Iowa not only has a lower speed limit than Minnesota, it has a lot more highway cops.
My new car cruises easily at 90, and only turns 4000 at 110. I was tailing a 325i at about 80, knowing that the cops would always stop the beemer first, when two guys came up behind us in little sporty cars, a chevy and a toyota of some kind. We were passing slower traffic and things got a little crowded for awhile and then they blew by us on the open road. I couldn’t resist so I went after them and blew by them in about a mile. I then pulled over and let them go by. OK so I’m immature. But the car can do that AND fit all of Lucia’s stuff in the back for the ride home. Sport Wagon indeed!
I’ve heard the story a hundred times before. Lucia says that most of her male friends are missing at least one body part. One of her friends lost his foot up the the ankle. Seven, auger, shoelace. He was on the ISU football team until he decided he needed to hit the books harder if he was going into Vet Med.
Lucia had just come off her first all nighter. I’m amazed she got through all but one night of freshman year. She must be better at planning than I was. She was putting her portfolio together for her design school application. She gashed herself with an Exacto knife. When she dropped off the portfolio, the faculty that was taking them in tood one look and identified the wound. I guess that it’s a designer’s rite of passage.
One of her friends bought a goat for her brother’s birthday.

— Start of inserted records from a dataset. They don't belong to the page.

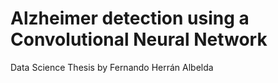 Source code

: # Alzheimer detection using a Convolutional Neural Network
Data Science Thesis by Fernando Herrán Albelda
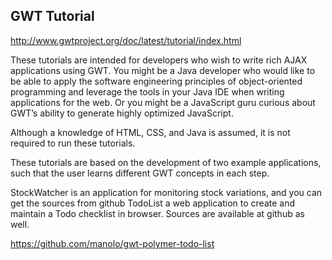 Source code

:## GWT Tutorial

http://www.gwtproject.org/doc/latest/tutorial/index.html

These tutorials are intended for developers who wish to write rich AJAX applications using GWT. You might be a Java developer who would like to be able to apply the software engineering principles of object-oriented programming and leverage the tools in your Java IDE when writing applications for the web. Or you might be a JavaScript guru curious about GWT’s ability to generate highly optimized JavaScript.

Although a knowledge of HTML, CSS, and Java is assumed, it is not required to run these tutorials.

These tutorials are based on the development of two example applications, such that the user learns different GWT concepts in each step.

StockWatcher is an application for monitoring stock variations, and you can get the sources from github
TodoList a web application to create and maintain a Todo checklist in browser. Sources are available at github as well.

https://github.com/manolo/gwt-polymer-todo-list
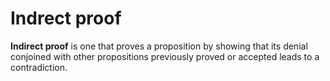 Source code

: # Indrect proof
**Indirect proof** is one that proves a proposition by showing that its denial conjoined with other propositions previously proved or accepted leads to a contradiction.
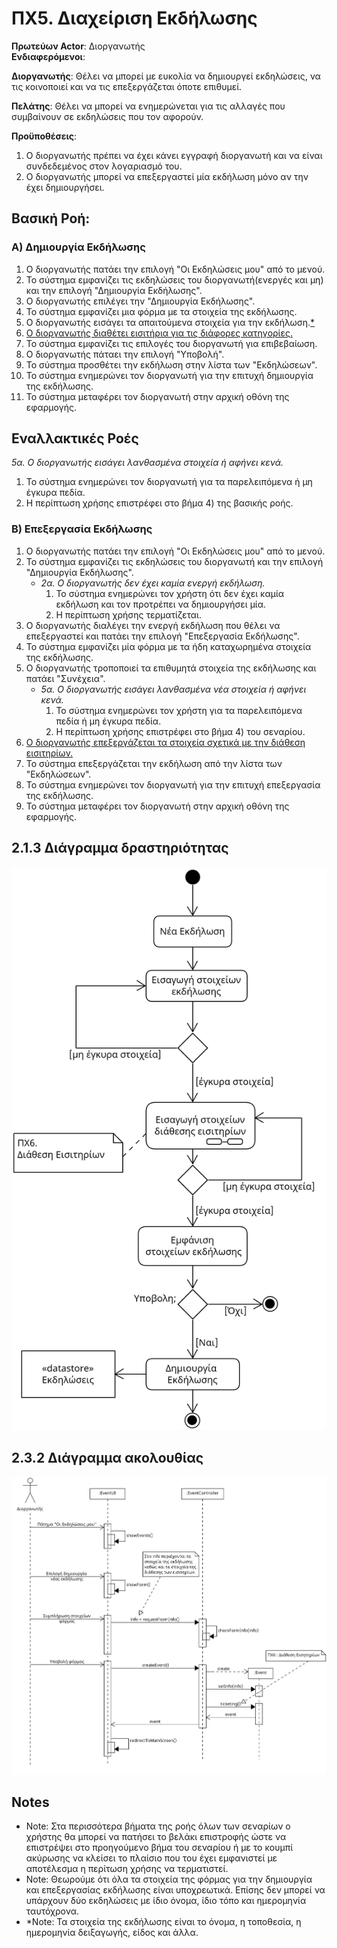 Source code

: # ΠΧ5. Διαχείριση Εκδήλωσης

**Πρωτεύων Actor**: Διοργανωτής  
**Ενδιαφερόμενοι**:

**Διοργανωτής**: Θέλει να μπορεί με ευκολία να δημιουργεί εκδηλώσεις,
να τις κοινοποιεί και να τις επεξεργάζεται όποτε επιθυμεί.

**Πελάτης**: Θέλει να μπορεί να ενημερώνεται για τις αλλαγές που συμβαίνουν σε εκδηλώσεις που τον αφορούν.

**Προϋποθέσεις**: 
1) Ο διοργανωτής πρέπει να έχει κάνει εγγραφή διοργανωτή και να είναι συνδεδεμένος στον λογαριασμό του.
2) Ο διοργανωτής μπορεί να επεξεργαστεί μία εκδήλωση μόνο αν την έχει δημιουργήσει.

## Βασική Ροή:
### Α) Δημιουργία Εκδήλωσης
1) Ο διοργανωτής πατάει την επιλογή "Οι Εκδηλώσεις μου" από το μενού.
2) Το σύστημα εμφανίζει τις εκδηλώσεις του διοργανωτή(ενεργές και μη) και την επιλογή "Δημιουργία Εκδήλωσης".
3) Ο διοργανωτής επιλέγει την "Δημιουργία Εκδήλωσης".
4) Το σύστημα εμφανίζει μια φόρμα με τα στοιχεία της εκδήλωσης.
5) Ο διοργανωτής εισάγει τα απαιτούμενα στοιχεία για την εκδήλωση.[*](#notes)
6) [Ο διοργανωτής διαθέτει εισιτήρια για τις διάφορες κατηγορίες.](6.ticket-disposal.md)
7) Το σύστημα εμφανίζει τις επιλογές του διοργανωτή για επιβεβαίωση.
8) Ο διοργανωτής πάταει την επιλογή "Υποβολή".
9) Το σύστημα προσθέτει την εκδήλωση στην λίστα των "Εκδηλώσεων".
10) Το σύστημα ενημερώνει τον διοργανωτή για την επιτυχή δημιουργία της εκδήλωσης.
11) Το σύστημα μεταφέρει τον διοργανωτή στην αρχική οθόνη της εφαρμογής.

## Εναλλακτικές Ροές
*5α. Ο διοργανωτής εισάγει λανθασμένα στοιχεία ή αφήνει κενά.*  
   1. Το σύστημα ενημερώνει τον διοργανωτή για τα παρελειπόμενα ή μη έγκυρα πεδία.
   2. Η περίπτωση χρήσης επιστρέφει στο βήμα 4) της βασικής ροής.

### Β) Επεξεργασία Εκδήλωσης
1) Ο διοργανωτής πατάει την επιλογή "Οι Εκδηλώσεις μου" από το μενού.
2) Το σύστημα εμφανίζει τις εκδηλώσεις του διοργανωτή και την επιλογή "Δημιουργία Εκδήλωσης".
   - *2α. Ο διοργανωτής δεν έχει καμία ενεργή εκδήλωση.*
      1. Το σύστημα ενημερώνει τον χρήστη ότι δεν έχει καμία εκδήλωση και τον προτρέπει να δημιουργήσει μία.
      2. Η περίπτωση χρήσης τερματίζεται.
3) Ο διοργανωτής διαλέγει την ενεργή εκδήλωση που θέλει να επεξεργαστεί και πατάει την επιλογή "Επεξεργασία Εκδήλωσης".
4) Το σύστημα εμφανίζει μία φόρμα με τα ήδη καταχωρημένα στοιχεία της εκδήλωσης.
5) Ο διοργανωτής τροποποιεί τα επιθυμητά στοιχεία της εκδήλωσης και πατάει "Συνέχεια".
   - *5α. Ο διοργανωτής εισάγει λανθασμένα νέα στοιχεία ή αφήνει κενά.* 
      1. Το σύστημα ενημερώνει τον χρήστη για τα παρελειπόμενα πεδία ή μη έγκυρα πεδία.
      2. Η περίπτωση χρήσης επιστρέφει στο βήμα 4) του σεναρίου.
6) [Ο διοργανωτής επεξεργάζεται τα στοιχεία σχετικά με την διάθεση εισιτηρίων.](6.ticket-disposal.md)
7) To σύστημα επεξεργάζεται την εκδήλωση από την λίστα των "Εκδηλώσεων".
8) Το σύστημα ενημερώνει τον διοργανωτή για την επιτυχή επεξεργασία της εκδήλωσης.
9)  Το σύστημα μεταφέρει τον διοργανωτή στην αρχική οθόνη της εφαρμογής.

## 2.1.3 Διάγραμμα δραστηριότητας 
![Διάγραμμα δραστηριότητας "Διαχείριση Εκδήλωσης"](../../docs/markdown/uml/requirements/activity-create-event.png)

## 2.3.2 Διάγραμμα ακολουθίας 
![Διάγραμμα ακολουθίας "Διαχείριση Εκδήλωσης"](../../docs/markdown/uml/requirements/sequence-create-event.png)

## Notes
- Note: Στα περισσότερα βήματα της ροής όλων των σεναρίων ο χρήστης θα μπορεί να πατήσει το βελάκι επιστροφής ώστε να επιστρέψει στο προηγούμενο βήμα του σεναρίου ή με το κουμπί ακύρωσης να κλείσει το πλαίσιο που του έχει εμφανιστεί με αποτέλεσμα η περίτωση χρήσης να τερματιστεί.
- Note: Θεωρούμε ότι όλα τα στοιχεία της φόρμας για την δημιουργία και επεξεργασίας εκδήλωσης είναι υποχρεωτικά. Επίσης δεν μπορεί να υπάρχουν δύο εκδηλώσεις με ίδιο όνομα, ίδιο τόπο και ημερομηνία ταυτόχρονα.
- *Note: Τα στοιχεία της εκδήλωσης είναι το όνομα, η τοποθεσία, η ημερομηνία δειξαγωγής, είδος και άλλα.  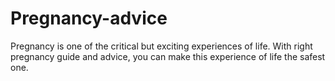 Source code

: # Pregnancy-advice
Pregnancy is one of the critical but exciting experiences of life. With right pregnancy guide and advice, you can make this experience of life the safest one. 
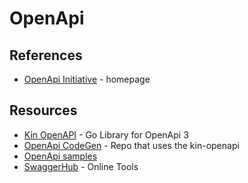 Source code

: # OpenApi

## References
- [OpenApi Initiative](https://www.openapis.org/) - homepage

## Resources
- [Kin OpenAPI](https://github.com/getkin/kin-openapi) -  Go Library for OpenApi 3
- [OpenApi CodeGen](https://github.com/deepmap/oapi-codegen) - Repo that uses the kin-openapi 
- [OpenApi samples](https://github.com/teamdigitale/api-openapi-samples)
- [SwaggerHub](https://swagger.io/tools/swaggerhub/) - Online Tools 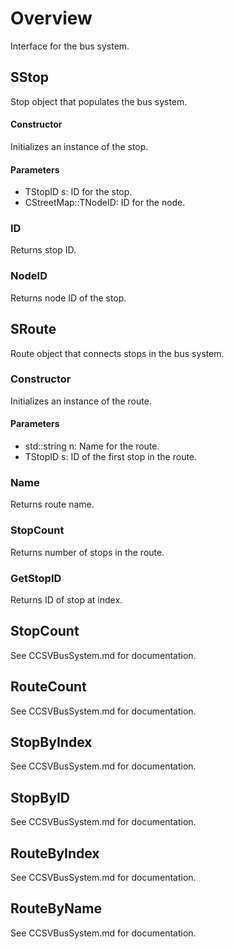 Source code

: # Overview
Interface for the bus system.

## SStop
Stop object that populates the bus system.
#### Constructor
Initializes an instance of the stop.
#### Parameters
* TStopID s: ID for the stop.
* CStreetMap::TNodeID: ID for the node.
### ID
Returns stop ID.
### NodeID
Returns node ID of the stop.

## SRoute
Route object that connects stops in the bus system.
### Constructor
Initializes an instance of the route.
#### Parameters
* std::string n: Name for the route.
* TStopID s: ID of the first stop in the route.
### Name
Returns route name.
### StopCount
Returns number of stops in the route.
### GetStopID
Returns ID of stop at index.

## StopCount
See CCSVBusSystem.md for documentation.

## RouteCount
See CCSVBusSystem.md for documentation.

## StopByIndex
See CCSVBusSystem.md for documentation.

## StopByID
See CCSVBusSystem.md for documentation.

## RouteByIndex
See CCSVBusSystem.md for documentation.

## RouteByName
See CCSVBusSystem.md for documentation.
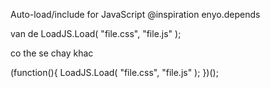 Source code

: Auto-load/include for JavaScript
@inspiration	enyo.depends 

van de 
LoadJS.Load(
	"file.css",
	"file.js"
);

co the se chay khac

(function(){
	LoadJS.Load(
		"file.css",
		"file.js"
	);
})();


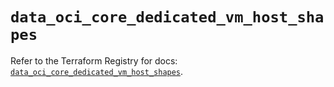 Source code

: # `data_oci_core_dedicated_vm_host_shapes`

Refer to the Terraform Registry for docs: [`data_oci_core_dedicated_vm_host_shapes`](https://registry.terraform.io/providers/oracle/oci/6.18.0/docs/data-sources/core_dedicated_vm_host_shapes).
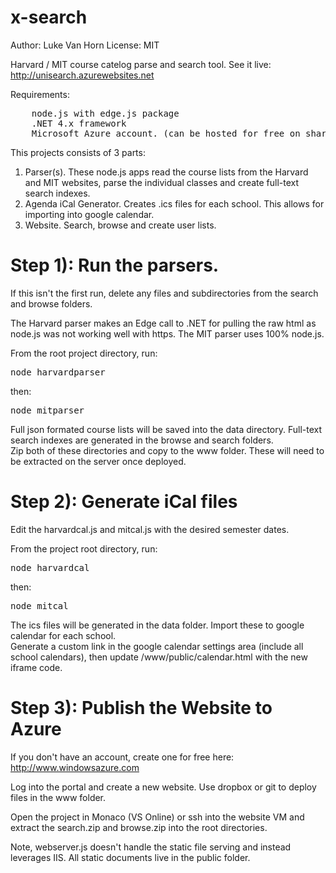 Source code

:x-search 
=======
Author: Luke Van Horn
License: MIT


Harvard / MIT course catelog parse and search tool.  See it live:  http://unisearch.azurewebsites.net

Requirements:
<pre>
    node.js with edge.js package
    .NET 4.x framework
    Microsoft Azure account. (can be hosted for free on shared website instance)
</pre>

This projects consists of 3 parts:

1. Parser(s).  These node.js apps read the course lists from the Harvard and MIT websites, parse the individual classes and create full-text search indexes.
2. Agenda iCal Generator.   Creates .ics files for each school.  This allows for importing into google calendar. 
3. Website.  Search, browse and create user lists.   

# Step 1): Run the parsers.  

If this isn't the first run, delete any files and subdirectories from the search and browse folders.

The Harvard parser makes an Edge call to .NET for pulling the raw html as node.js was not working well with https.  The MIT parser uses 100% node.js.  

From the root project directory, run:
    <pre>node harvardparser</pre>
then:
    <pre>node mitparser</pre>

Full json formated course lists will be saved into the data directory.  Full-text search indexes are generated in the browse and search folders.  
Zip both of these directories and copy to the www folder.  These will need to be extracted on the server once deployed.


# Step 2): Generate iCal files

Edit the harvardcal.js and mitcal.js with the desired semester dates.

From the project root directory, run:
    <pre>node harvardcal</pre>
then: 
    <pre>node mitcal</pre>

The ics files will be generated in the data folder.  Import these to google calendar for each school.  
Generate a custom link in the google calendar settings area (include all school calendars), then update /www/public/calendar.html with the new iframe code. 


# Step 3): Publish the Website to Azure

If you don't have an account, create one for free here: http://www.windowsazure.com

Log into the portal and create a new website.  Use dropbox or git to deploy files in the www folder.  

Open the project in Monaco (VS Online) or ssh into the website VM and extract the search.zip and browse.zip into the root directories.   

Note, webserver.js doesn't handle the static file serving and instead leverages IIS.  All static documents live in the public folder.  




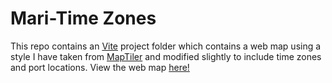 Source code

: # Mari-Time Zones

This repo contains an [Vite](https://vitejs.dev/) project folder which contains a web map using a style I have taken from [MapTiler](https://www.maptiler.com/) and modified slightly to include time zones and port locations. View the web map [here!](https://contig.us/kdoh12/mari-time-zones/)
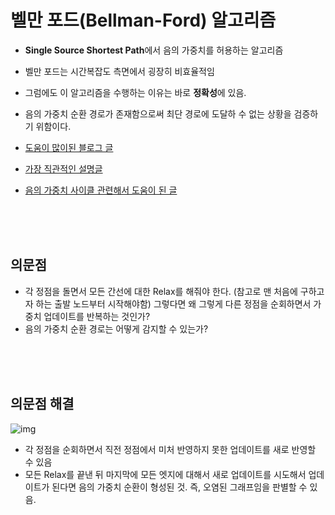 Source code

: # 벨만 포드(Bellman-Ford) 알고리즘

- **Single Source Shortest Path**에서 음의 가중치를 허용하는 알고리즘
- 벨만 포드는 시간복잡도 측면에서 굉장히 비효율적임
- 그럼에도 이 알고리즘을 수행하는 이유는 바로 **정확성**에 있음.
- 음의 가중치 순환 경로가 존재함으로써 최단 경로에 도달하 수 없는 상황을 검증하기 위함이다.

- [도움이 많이된 블로그 글](https://victorydntmd.tistory.com/104?category=686701)
- [가장 직관적인 설명글](https://bluemoon-1st.tistory.com/17)
- [음의 가중치 사이클 관련해서 도움이 된 글](https://engkimbs.tistory.com/363)



<br>

<br>

<br>

## 의문점

- 각 정점을 돌면서 모든 간선에 대한 Relax를 해줘야 한다. (참고로 맨 처음에 구하고자 하는 출발 노드부터 시작해야함) 그렇다면 왜 그렇게 다른 정점을 순회하면서 가중치 업데이트를 반복하는 것인가?
- 음의 가중치 순환 경로는 어떻게 감지할 수 있는가? 

<br>

<br>

<br>

## 의문점 해결

![img](https://t1.daumcdn.net/cfile/tistory/9962B63A5A47477A1D)

- 각 정점을 순회하면서 직전 정점에서 미처 반영하지 못한 업데이트를 새로 반영할 수 있음
- 모든 Relax를 끝낸 뒤 마지막에 모든 엣지에 대해서 새로 업데이트를 시도해서 업데이트가 된다면 음의 가중치 순환이 형성된 것. 즉, 오염된 그래프임을 판별할 수 있음.
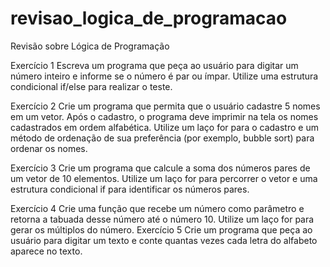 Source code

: # revisao_logica_de_programacao
Revisão sobre Lógica de Programação

Exercício 1
Escreva um programa que peça ao usuário para digitar um número inteiro e informe se o
número é par ou ímpar. Utilize uma estrutura condicional if/else para realizar o teste.

Exercício 2
Crie um programa que permita que o usuário cadastre 5 nomes em um vetor. Após o
cadastro, o programa deve imprimir na tela os nomes cadastrados em ordem alfabética.
Utilize um laço for para o cadastro e um método de ordenação de sua preferência (por
exemplo, bubble sort) para ordenar os nomes.

Exercício 3
Crie um programa que calcule a soma dos números pares de um vetor de 10 elementos.
Utilize um laço for para percorrer o vetor e uma estrutura condicional if para identificar
os números pares.

Exercício 4
Crie uma função que recebe um número como parâmetro e retorna a tabuada desse
número até o número 10. Utilize um laço for para gerar os múltiplos do número.
Exercício 5
Crie um programa que peça ao usuário para digitar um texto e conte quantas vezes cada
letra do alfabeto aparece no texto.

They had to smuggle into the dorms and keep it hidden for four days. It’s a baby goat, three months old. It’s a breed that’s known as a fainting goat. When they’re startled their legs go stiff and they fall over. They were trying to get it to faint but they were the one’s that ended up rolling on the floor with laughter.
We are hosting Quinn’s prom dinner. I haven’t figured out the menu yet but it should be a lot of fun. Maybe I’ll rent a tux and play a high class waiter.